Dans Petites mythologies marocaines (éditions La Croisée des Chemins), l’ancien journaliste et chroniqueur Najib Refaif s’amuse des transformations sociales d’un Maroc moderne, où tradition et modernité se confondent constamment.
Il en ressort ce que le chroniqueur qualifie de nouveaux “mythes urbains”, qui caractérisent la société dans laquelle nous évoluons.
D’un œil tendre et amusé, il les restitue dans une série de micro-récits, s’apparentant à l’exercice maîtrisé de la chronique.
Sous un nouveau jour, l’auteur revisite les rites qui encadrent nos traditions sociales, tels que le Ramadan, la circoncision ou encore l’Aïd El Adha, et s’interroge sur les couches de modernité qui y ont été ajoutées.
Lorsqu’on évoque des mythes, on imagine plutôt des légendes ancestrales. Pourtant, dans votre récit, ce mot s’applique à des choses presque invisibles de notre quotidien, telles que les selfies ou encore la darija. Quel est le sens de ces “mythes” que vous proposez d’explorer ?
Effectivement, la définition classique du mythe évoque des récits légendaires, qui ont plus ou moins été répertoriés, et qui se sont transmis au fil des générations. Dans ce livre, il faut comprendre le mythe dans le sens du récit et de la croyance.
Le mythe urbain serait une manifestation sociale pas tout à fait spontanée, résultant plutôt d’une construction, qu’elle soit commerciale ou publicitaire, par exemple.
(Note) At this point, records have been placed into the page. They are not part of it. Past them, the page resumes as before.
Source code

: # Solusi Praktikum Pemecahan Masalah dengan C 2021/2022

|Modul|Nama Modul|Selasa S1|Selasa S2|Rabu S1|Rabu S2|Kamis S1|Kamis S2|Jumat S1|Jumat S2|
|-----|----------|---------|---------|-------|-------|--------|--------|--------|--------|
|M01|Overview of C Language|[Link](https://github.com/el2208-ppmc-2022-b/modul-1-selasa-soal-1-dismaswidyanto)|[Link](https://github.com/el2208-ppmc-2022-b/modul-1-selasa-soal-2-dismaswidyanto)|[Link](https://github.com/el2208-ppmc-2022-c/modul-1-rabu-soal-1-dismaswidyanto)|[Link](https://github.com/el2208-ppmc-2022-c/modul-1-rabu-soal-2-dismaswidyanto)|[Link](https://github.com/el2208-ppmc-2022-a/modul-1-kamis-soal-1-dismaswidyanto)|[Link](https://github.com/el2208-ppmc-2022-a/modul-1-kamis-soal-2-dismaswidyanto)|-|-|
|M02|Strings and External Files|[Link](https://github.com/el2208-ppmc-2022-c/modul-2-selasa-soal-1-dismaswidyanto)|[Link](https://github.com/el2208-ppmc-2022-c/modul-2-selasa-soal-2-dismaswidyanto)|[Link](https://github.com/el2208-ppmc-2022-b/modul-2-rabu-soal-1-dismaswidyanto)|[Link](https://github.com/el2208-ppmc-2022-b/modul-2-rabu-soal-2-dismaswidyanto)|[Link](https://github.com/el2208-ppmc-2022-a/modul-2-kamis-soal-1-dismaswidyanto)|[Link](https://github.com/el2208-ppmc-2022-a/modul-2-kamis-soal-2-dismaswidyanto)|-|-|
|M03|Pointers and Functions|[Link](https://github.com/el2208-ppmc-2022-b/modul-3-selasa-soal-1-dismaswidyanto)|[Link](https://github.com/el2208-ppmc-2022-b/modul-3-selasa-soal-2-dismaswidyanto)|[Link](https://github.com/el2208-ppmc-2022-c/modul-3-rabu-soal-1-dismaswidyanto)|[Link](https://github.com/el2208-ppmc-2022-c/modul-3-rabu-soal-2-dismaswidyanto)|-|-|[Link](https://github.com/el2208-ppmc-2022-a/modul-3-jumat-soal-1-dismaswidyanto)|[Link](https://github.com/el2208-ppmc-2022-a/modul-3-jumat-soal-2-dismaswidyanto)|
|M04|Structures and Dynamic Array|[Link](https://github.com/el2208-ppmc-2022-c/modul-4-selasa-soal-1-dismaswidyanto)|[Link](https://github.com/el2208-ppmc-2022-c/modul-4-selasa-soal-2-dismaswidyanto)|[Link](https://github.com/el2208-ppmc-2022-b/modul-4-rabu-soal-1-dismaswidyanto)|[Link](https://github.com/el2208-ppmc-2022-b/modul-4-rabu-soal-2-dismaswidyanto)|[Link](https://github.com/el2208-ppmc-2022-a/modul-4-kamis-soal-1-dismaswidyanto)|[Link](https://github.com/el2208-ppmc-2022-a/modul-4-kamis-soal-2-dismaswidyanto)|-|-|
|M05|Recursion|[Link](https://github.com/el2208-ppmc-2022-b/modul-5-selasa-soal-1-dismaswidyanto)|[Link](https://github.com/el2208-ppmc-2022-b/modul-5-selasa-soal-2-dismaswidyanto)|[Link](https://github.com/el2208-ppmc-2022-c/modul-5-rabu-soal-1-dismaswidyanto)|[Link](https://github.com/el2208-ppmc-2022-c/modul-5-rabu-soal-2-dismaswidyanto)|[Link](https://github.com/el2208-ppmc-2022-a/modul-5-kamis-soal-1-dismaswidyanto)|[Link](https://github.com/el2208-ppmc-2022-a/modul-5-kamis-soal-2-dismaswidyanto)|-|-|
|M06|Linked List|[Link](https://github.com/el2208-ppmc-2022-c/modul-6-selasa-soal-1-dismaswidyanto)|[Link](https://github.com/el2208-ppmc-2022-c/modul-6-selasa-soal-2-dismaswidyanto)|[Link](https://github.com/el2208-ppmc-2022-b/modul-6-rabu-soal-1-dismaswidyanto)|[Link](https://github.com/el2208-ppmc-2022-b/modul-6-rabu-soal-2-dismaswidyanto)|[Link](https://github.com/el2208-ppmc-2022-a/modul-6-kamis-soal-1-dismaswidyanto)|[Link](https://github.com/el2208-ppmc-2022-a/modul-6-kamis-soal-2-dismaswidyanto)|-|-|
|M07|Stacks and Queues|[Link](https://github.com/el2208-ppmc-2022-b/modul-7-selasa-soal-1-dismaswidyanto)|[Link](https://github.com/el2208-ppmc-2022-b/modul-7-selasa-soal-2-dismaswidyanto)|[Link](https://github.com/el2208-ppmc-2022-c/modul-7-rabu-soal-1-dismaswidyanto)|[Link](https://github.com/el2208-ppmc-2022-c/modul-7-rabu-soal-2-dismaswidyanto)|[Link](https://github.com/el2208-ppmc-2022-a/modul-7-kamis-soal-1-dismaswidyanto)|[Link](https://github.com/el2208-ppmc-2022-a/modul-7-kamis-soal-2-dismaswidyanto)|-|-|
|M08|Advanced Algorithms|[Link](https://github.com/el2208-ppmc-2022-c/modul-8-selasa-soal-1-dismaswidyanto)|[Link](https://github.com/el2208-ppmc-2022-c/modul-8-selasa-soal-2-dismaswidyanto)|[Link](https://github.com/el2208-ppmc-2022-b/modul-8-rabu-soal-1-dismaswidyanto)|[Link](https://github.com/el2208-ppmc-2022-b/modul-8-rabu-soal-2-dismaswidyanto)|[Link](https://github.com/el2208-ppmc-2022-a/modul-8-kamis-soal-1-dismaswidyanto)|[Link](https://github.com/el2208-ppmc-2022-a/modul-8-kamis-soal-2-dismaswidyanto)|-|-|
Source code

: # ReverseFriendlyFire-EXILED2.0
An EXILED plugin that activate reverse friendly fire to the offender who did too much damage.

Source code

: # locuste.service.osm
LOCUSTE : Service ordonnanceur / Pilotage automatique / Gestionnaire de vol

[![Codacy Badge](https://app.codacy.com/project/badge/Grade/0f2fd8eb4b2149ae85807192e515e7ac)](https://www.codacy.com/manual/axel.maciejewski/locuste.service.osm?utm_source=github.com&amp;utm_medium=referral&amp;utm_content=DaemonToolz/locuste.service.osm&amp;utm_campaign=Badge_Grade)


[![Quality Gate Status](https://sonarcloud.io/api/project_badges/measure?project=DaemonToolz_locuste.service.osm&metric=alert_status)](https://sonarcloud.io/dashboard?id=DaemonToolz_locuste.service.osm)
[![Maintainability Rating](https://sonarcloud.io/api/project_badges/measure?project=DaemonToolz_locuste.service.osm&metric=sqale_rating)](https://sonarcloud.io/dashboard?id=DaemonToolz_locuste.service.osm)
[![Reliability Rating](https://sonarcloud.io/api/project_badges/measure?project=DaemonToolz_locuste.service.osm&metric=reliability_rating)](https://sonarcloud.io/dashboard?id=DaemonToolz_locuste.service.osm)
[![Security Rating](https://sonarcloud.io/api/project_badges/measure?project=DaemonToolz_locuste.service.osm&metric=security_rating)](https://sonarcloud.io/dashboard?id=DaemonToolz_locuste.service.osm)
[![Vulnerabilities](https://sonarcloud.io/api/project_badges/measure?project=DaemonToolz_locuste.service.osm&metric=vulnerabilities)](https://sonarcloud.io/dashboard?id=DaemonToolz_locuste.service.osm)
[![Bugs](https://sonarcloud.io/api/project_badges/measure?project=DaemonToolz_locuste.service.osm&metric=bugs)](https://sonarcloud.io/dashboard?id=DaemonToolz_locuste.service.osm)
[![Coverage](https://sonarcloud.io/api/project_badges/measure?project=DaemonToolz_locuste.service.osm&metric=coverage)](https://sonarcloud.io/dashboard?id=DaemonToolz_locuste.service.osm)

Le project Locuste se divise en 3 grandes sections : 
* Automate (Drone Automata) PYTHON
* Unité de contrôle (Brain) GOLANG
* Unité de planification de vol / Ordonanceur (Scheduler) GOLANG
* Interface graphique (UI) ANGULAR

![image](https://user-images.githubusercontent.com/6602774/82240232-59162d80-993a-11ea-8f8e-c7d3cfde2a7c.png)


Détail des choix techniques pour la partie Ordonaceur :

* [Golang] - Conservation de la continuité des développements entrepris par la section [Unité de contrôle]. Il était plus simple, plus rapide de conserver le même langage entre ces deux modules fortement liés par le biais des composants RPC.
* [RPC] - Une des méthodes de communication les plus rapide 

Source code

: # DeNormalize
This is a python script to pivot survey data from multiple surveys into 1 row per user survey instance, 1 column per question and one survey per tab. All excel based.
En écrivant ce livre, j’ai donc voulu observer ces petites choses quotidiennes, ces petits “riens” qui sont arrivés sans que l’on s’en rende vraiment compte, et décrire la place qu’ils avaient progressivement pris dans notre société, en raison de l’importance sociale qui leur a été octroyée.
Le plus intéressant, c’est que ces petits “riens”, particulièrement modernes, sont eux-mêmes issus de traditions très anciennes, provenant même de la religion. Le mythe moderne du “halal”, par exemple : il s’agit d’observer comment nous en sommes venus aujourd’hui à l’invention et la commercialisation du “saucisson halal”. C’est voir comment le mythe moderne se télescope avec la tradition, donnant lieu aux petites choses qui font la société d’aujourd’hui.
N’est-ce pas le travail d’un sociologue d’observer de telles évolutions ?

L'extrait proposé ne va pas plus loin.